See the following article for more information:

Interview Tip #2: Use Examples to Add Weight

Interviewing is all about marketing yourself effectively. You must persuade the interviewer, even if he is untrained in interviewing, that you are the right person for the job. As a professional interviewer, I can say with confidence the best way to do this is by sharing relevant, specific examples from your past performance. These “work samples” will give the interviewer concrete evidence that you are not only qualified, but will outperform others on the job. How does he know? Because you have outperformed others in the past.

As an example, if an interviewer asked you the common question “Tell me about how you manage your time.”

You could give the average answer: “Well, each day I come in a bit early and make a list of things to do. I don’t leave until those things are done.”

Alternatively, use this opportunity to add some meat! “Well, normally I use a Franklin Planner to list and prioritize my tasks each day, but I can be very flexible when the priorities change. In my current job, priorities are changing all the time. Just last Friday, I was working on an urgent project for our largest client that was due by the end of the day. We got a phone call from a new customer we’d been trying to recruit for months, and they were willing to give us a quick project to see how we could deliver. It seems that their supplier dropped the ball, and now we had an opportunity. I didn’t want to miss the deadline for our biggest client, so I brought in a floater from another department, gave her some of the mundane tasks from both projects, and I was able to complete both requests on time.”

Your interviewer will remember these stories that you tell about yourself, and he will leave the interview with the impression that you are much stronger than the average. If challenged by other interviewers, he can even retell the stories to gain support for hiring you. This is an extremely strong interviewing tactic you should practice until you master it.

Interview Tip #3: Get Familiar With Yourself

Yes, telling stories about yourself is an important part of interviewing success, but what if you don’t remember any good stories? The best way I have found to recall these to your mind is to regularly review old performance reviews, resumes, memos, and projects you worked on over the last 5 or 6 years. If you’re a college student, think about part-time jobs you’ve held, group research projects you’ve done, tough challenges.

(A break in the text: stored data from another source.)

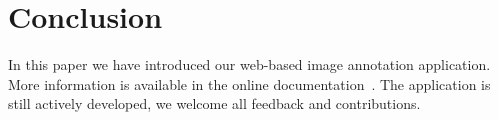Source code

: \section{Conclusion}

In this paper we have introduced our web-based image annotation application.
More information is available in the online documentation~\cite{annotationappdoc}.
The application is still actively developed, we welcome all feedback and contributions.
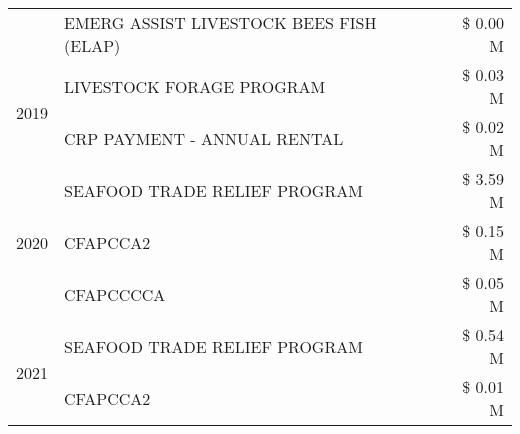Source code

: \begin{tabular}{llr}
 & EMERG ASSIST LIVESTOCK BEES FISH (ELAP) & \$ 0.00 M \\
\cline{1-3}
\multirow[t]{2}{*}{2019} & LIVESTOCK FORAGE PROGRAM & \$ 0.03 M \\
 & CRP PAYMENT - ANNUAL RENTAL & \$ 0.02 M \\
\cline{1-3}
\multirow[t]{3}{*}{2020} & SEAFOOD TRADE RELIEF PROGRAM & \$ 3.59 M \\
 & CFAPCCA2 & \$ 0.15 M \\
 & CFAPCCCCA & \$ 0.05 M \\
\cline{1-3}
\multirow[t]{2}{*}{2021} & SEAFOOD TRADE RELIEF PROGRAM & \$ 0.54 M \\
 & CFAPCCA2 & \$ 0.01 M \\
\cline{1-3}
\bottomrule
\end{tabular}
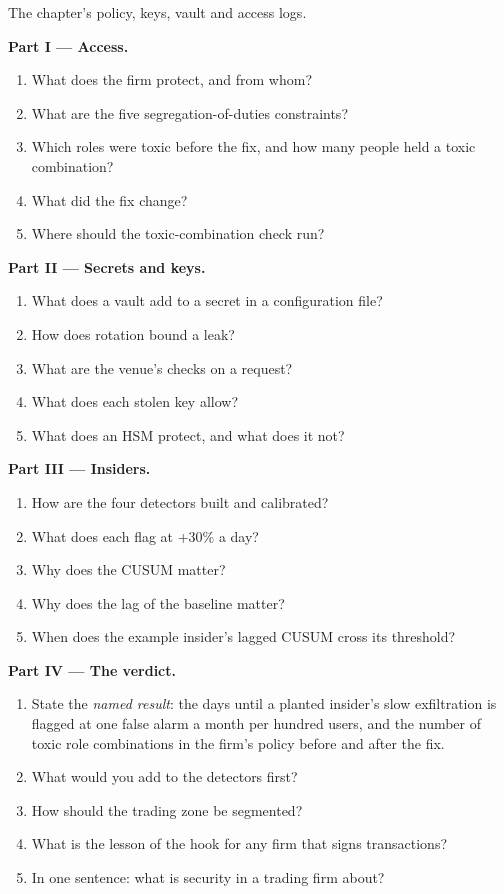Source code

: \begin{problem}\label{pb:pl:security:1}
The chapter's policy, keys, vault and access logs.

\medskip\noindent\textbf{Part I --- Access.}
\begin{enumerate}
\item What does the firm protect, and from whom?
\item What are the five segregation-of-duties constraints?
\item Which roles were toxic before the fix, and how many people held a toxic combination?
\item What did the fix change?
\item Where should the toxic-combination check run?
\end{enumerate}

\medskip\noindent\textbf{Part II --- Secrets and keys.}
\begin{enumerate}[resume]
\item What does a vault add to a secret in a configuration file?
\item How does rotation bound a leak?
\item What are the venue's checks on a request?
\item What does each stolen key allow?
\item What does an HSM protect, and what does it not?
\end{enumerate}

\medskip\noindent\textbf{Part III --- Insiders.}
\begin{enumerate}[resume]
\item How are the four detectors built and calibrated?
\item What does each flag at +30\% a day?
\item Why does the CUSUM matter?
\item Why does the lag of the baseline matter?
\item When does the example insider's lagged CUSUM cross its threshold?
\end{enumerate}

\medskip\noindent\textbf{Part IV --- The verdict.}
\begin{enumerate}[resume]
\item State the \emph{named result}: the days until a planted insider's slow exfiltration is flagged at one false alarm a month per hundred
users, and the number of toxic role combinations in the firm's policy before and after the fix.
\item What would you add to the detectors first?
\item How should the trading zone be segmented?
\item What is the lesson of the hook for any firm that signs transactions?
\item In one sentence: what is security in a trading firm about?
\end{enumerate}
\end{problem}

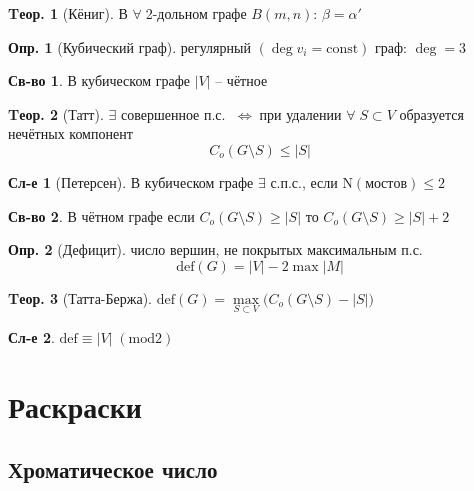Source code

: \documentclass[a4paper,12pt]{article}
\numberwithin{figure}{section}
\theoremstyle{definition}
\newtheorem{definition}{Опр.}[section]
\newtheorem*{property}{Св-во}  %
\theoremstyle{definition}
\newtheorem{theorem}{Tеор.}[section]
\newtheorem*{corollary}{Сл-е} %
\def\iiff{$\;\Longleftrightarrow\;$}
\def\iiany{$\forall\;$}
\begin{document}
\begin{theorem}[Кёниг]
	В \iiany 2-дольном графе $B(m,n)$: $\beta = \alpha'$
\end{theorem}

\begin{definition}[Кубический граф]
	регулярный $(\deg v_i = \mathrm{const})$ граф: $\deg = 3$
\end{definition}

\begin{property}
	В кубическом графе $|V|$ -- чётное
\end{property}

\begin{theorem}[Татт]
	$\exists$ совершенное п.с. \iiff при удалении \iiany $S \subset V$ образуется нечётных компонент
	\[ C_{o}(G \setminus S) \leqslant |S| \]
\end{theorem}

\begin{corollary}[Петерсен]
	В кубическом графе $\exists$ с.п.с., если $\mathrm{N}(мостов) \leqslant 2$
\end{corollary}

\begin{property}
В чётном графе если $C_{o}(G \setminus S) \ge |S|$ то $C_{o}(G \setminus S) \geqslant |S|+2$
\end{property}

\begin{definition}[Дефицит]
	число вершин, не покрытых максимальным п.с.
	\[ \mathrm{def}(G)=|V|-2\max|M| \]
\end{definition}

\begin{theorem}[Татта-Бержа]
	$ \mathrm{def}(G) = \max\limits_{S \subset V} \big( C_{o}(G \setminus S) - \left|S\right| \big) $
\end{theorem}

\begin{corollary}
	$ \mathrm{def} \equiv |V| \; (\mathrm{mod} 2) $
\end{corollary}



\section{Раскраски}


\subsection{Хроматическое число}
\end{document}
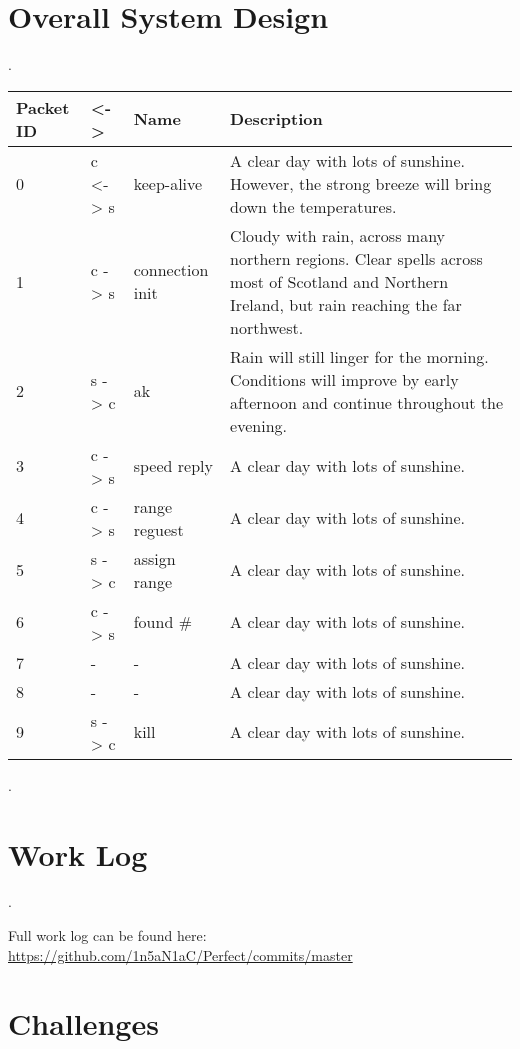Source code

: \documentclass[letterpaper,10pt,titlepage]{article}
\begin{document}
\tableofcontents

\section{Overall System Design}

.

\begin{center}
    \begin{tabular}{ | l | l | l | p{5cm} |}
    \hline
    Packet ID & <-> & Name & Description \\ \hline
    0 & c <-> s & keep-alive & A clear day with lots of sunshine.  
    However, the strong breeze will bring down the temperatures. \\ \hline
    1 & c -> s & connection init & Cloudy with rain, across many northern regions. Clear spells
    across most of Scotland and Northern Ireland,
    but rain reaching the far northwest. \\ \hline
    2 & s -> c & ak & Rain will still linger for the morning.
    Conditions will improve by early afternoon and continue
    throughout the evening. \\ \hline
	3 & c -> s & speed reply & A clear day with lots of sunshine. \\ \hline
	4 & c -> s & range reguest & A clear day with lots of sunshine. \\ \hline
	5 & s -> c & assign range & A clear day with lots of sunshine. \\ \hline
	6 & c -> s & found \# & A clear day with lots of sunshine. \\ \hline
	7 & - & - & A clear day with lots of sunshine. \\ \hline
	8 & - & - & A clear day with lots of sunshine. \\ \hline
	9 & s -> c & kill & A clear day with lots of sunshine. \\ \hline
    \end{tabular}
\end{center}

.

\section{Work Log}

.

Full work log can be found here:
\url{https://github.com/1n5aN1aC/Perfect/commits/master}

\section{Challenges}
\end{document}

When you review your personal history, ask yourself these questions:

  • Who were my bosses?
  • Who were my major customers or clients?
  • Who were my co-workers?
  • What were my major accomplishments with each person or group?
  • What were the major problems and obstacles with each person or group?
  • How did my boss measure my success or failure?
  • Can I quantify my successes in any way?
  • What were major and minor projects or accomplishments?
  • What teams did I work on?
  • What business problems did I solve?
  • What people problems did I solve?
  • What were my greatest challenges in each time period?
  • What were my weaknesses there?
  • What were my strengths?

If you go through your performance reviews, projects, and memos and memory banks, ask and answer all these questions of yourself, it should be easier for you to add weight. Experienced interviewers will probe for details, but you should be prepared to offer the inexperienced interviewer more than what he’s asked for. If you do so, you will come out way ahead of the competition.

See the following article for more information:

In Summary

  1. Practice Interviewing. Drill and rehearse interviews for at least 2 to 5 hours before each interview. Get comfortable with all kinds of interview questions.
  2. Use Examples to Add Weight.  Always use examples to increase the power of your interview answers.
  3. Get familiar with yourself. Review your previous resumes and performance reviews. Refresh your memory of projects you worked on, problems you encountered and solved, people you worked with, and the homeruns you scored.